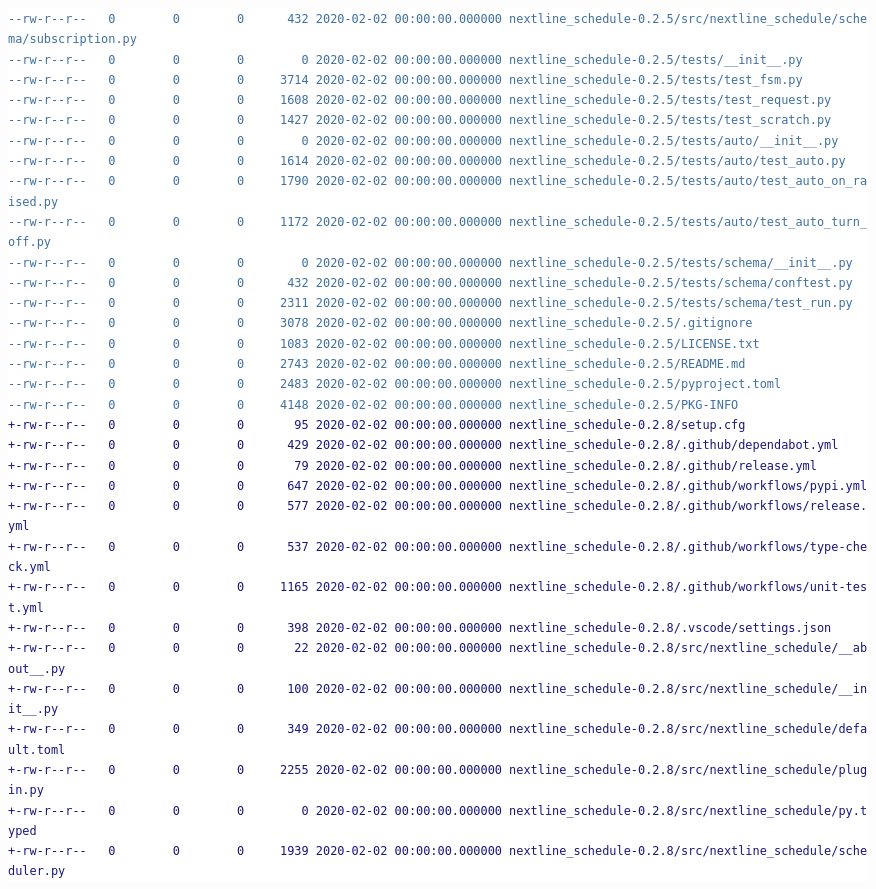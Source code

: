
 ```diff
--rw-r--r--   0        0        0      432 2020-02-02 00:00:00.000000 nextline_schedule-0.2.5/src/nextline_schedule/schema/subscription.py
--rw-r--r--   0        0        0        0 2020-02-02 00:00:00.000000 nextline_schedule-0.2.5/tests/__init__.py
--rw-r--r--   0        0        0     3714 2020-02-02 00:00:00.000000 nextline_schedule-0.2.5/tests/test_fsm.py
--rw-r--r--   0        0        0     1608 2020-02-02 00:00:00.000000 nextline_schedule-0.2.5/tests/test_request.py
--rw-r--r--   0        0        0     1427 2020-02-02 00:00:00.000000 nextline_schedule-0.2.5/tests/test_scratch.py
--rw-r--r--   0        0        0        0 2020-02-02 00:00:00.000000 nextline_schedule-0.2.5/tests/auto/__init__.py
--rw-r--r--   0        0        0     1614 2020-02-02 00:00:00.000000 nextline_schedule-0.2.5/tests/auto/test_auto.py
--rw-r--r--   0        0        0     1790 2020-02-02 00:00:00.000000 nextline_schedule-0.2.5/tests/auto/test_auto_on_raised.py
--rw-r--r--   0        0        0     1172 2020-02-02 00:00:00.000000 nextline_schedule-0.2.5/tests/auto/test_auto_turn_off.py
--rw-r--r--   0        0        0        0 2020-02-02 00:00:00.000000 nextline_schedule-0.2.5/tests/schema/__init__.py
--rw-r--r--   0        0        0      432 2020-02-02 00:00:00.000000 nextline_schedule-0.2.5/tests/schema/conftest.py
--rw-r--r--   0        0        0     2311 2020-02-02 00:00:00.000000 nextline_schedule-0.2.5/tests/schema/test_run.py
--rw-r--r--   0        0        0     3078 2020-02-02 00:00:00.000000 nextline_schedule-0.2.5/.gitignore
--rw-r--r--   0        0        0     1083 2020-02-02 00:00:00.000000 nextline_schedule-0.2.5/LICENSE.txt
--rw-r--r--   0        0        0     2743 2020-02-02 00:00:00.000000 nextline_schedule-0.2.5/README.md
--rw-r--r--   0        0        0     2483 2020-02-02 00:00:00.000000 nextline_schedule-0.2.5/pyproject.toml
--rw-r--r--   0        0        0     4148 2020-02-02 00:00:00.000000 nextline_schedule-0.2.5/PKG-INFO
+-rw-r--r--   0        0        0       95 2020-02-02 00:00:00.000000 nextline_schedule-0.2.8/setup.cfg
+-rw-r--r--   0        0        0      429 2020-02-02 00:00:00.000000 nextline_schedule-0.2.8/.github/dependabot.yml
+-rw-r--r--   0        0        0       79 2020-02-02 00:00:00.000000 nextline_schedule-0.2.8/.github/release.yml
+-rw-r--r--   0        0        0      647 2020-02-02 00:00:00.000000 nextline_schedule-0.2.8/.github/workflows/pypi.yml
+-rw-r--r--   0        0        0      577 2020-02-02 00:00:00.000000 nextline_schedule-0.2.8/.github/workflows/release.yml
+-rw-r--r--   0        0        0      537 2020-02-02 00:00:00.000000 nextline_schedule-0.2.8/.github/workflows/type-check.yml
+-rw-r--r--   0        0        0     1165 2020-02-02 00:00:00.000000 nextline_schedule-0.2.8/.github/workflows/unit-test.yml
+-rw-r--r--   0        0        0      398 2020-02-02 00:00:00.000000 nextline_schedule-0.2.8/.vscode/settings.json
+-rw-r--r--   0        0        0       22 2020-02-02 00:00:00.000000 nextline_schedule-0.2.8/src/nextline_schedule/__about__.py
+-rw-r--r--   0        0        0      100 2020-02-02 00:00:00.000000 nextline_schedule-0.2.8/src/nextline_schedule/__init__.py
+-rw-r--r--   0        0        0      349 2020-02-02 00:00:00.000000 nextline_schedule-0.2.8/src/nextline_schedule/default.toml
+-rw-r--r--   0        0        0     2255 2020-02-02 00:00:00.000000 nextline_schedule-0.2.8/src/nextline_schedule/plugin.py
+-rw-r--r--   0        0        0        0 2020-02-02 00:00:00.000000 nextline_schedule-0.2.8/src/nextline_schedule/py.typed
+-rw-r--r--   0        0        0     1939 2020-02-02 00:00:00.000000 nextline_schedule-0.2.8/src/nextline_schedule/scheduler.py
```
= = =
TASK TO CARRY OUT — In the entries above, how many lines hold the word "release"? State the number and nothing else.

THE COMPLETED TASK — 2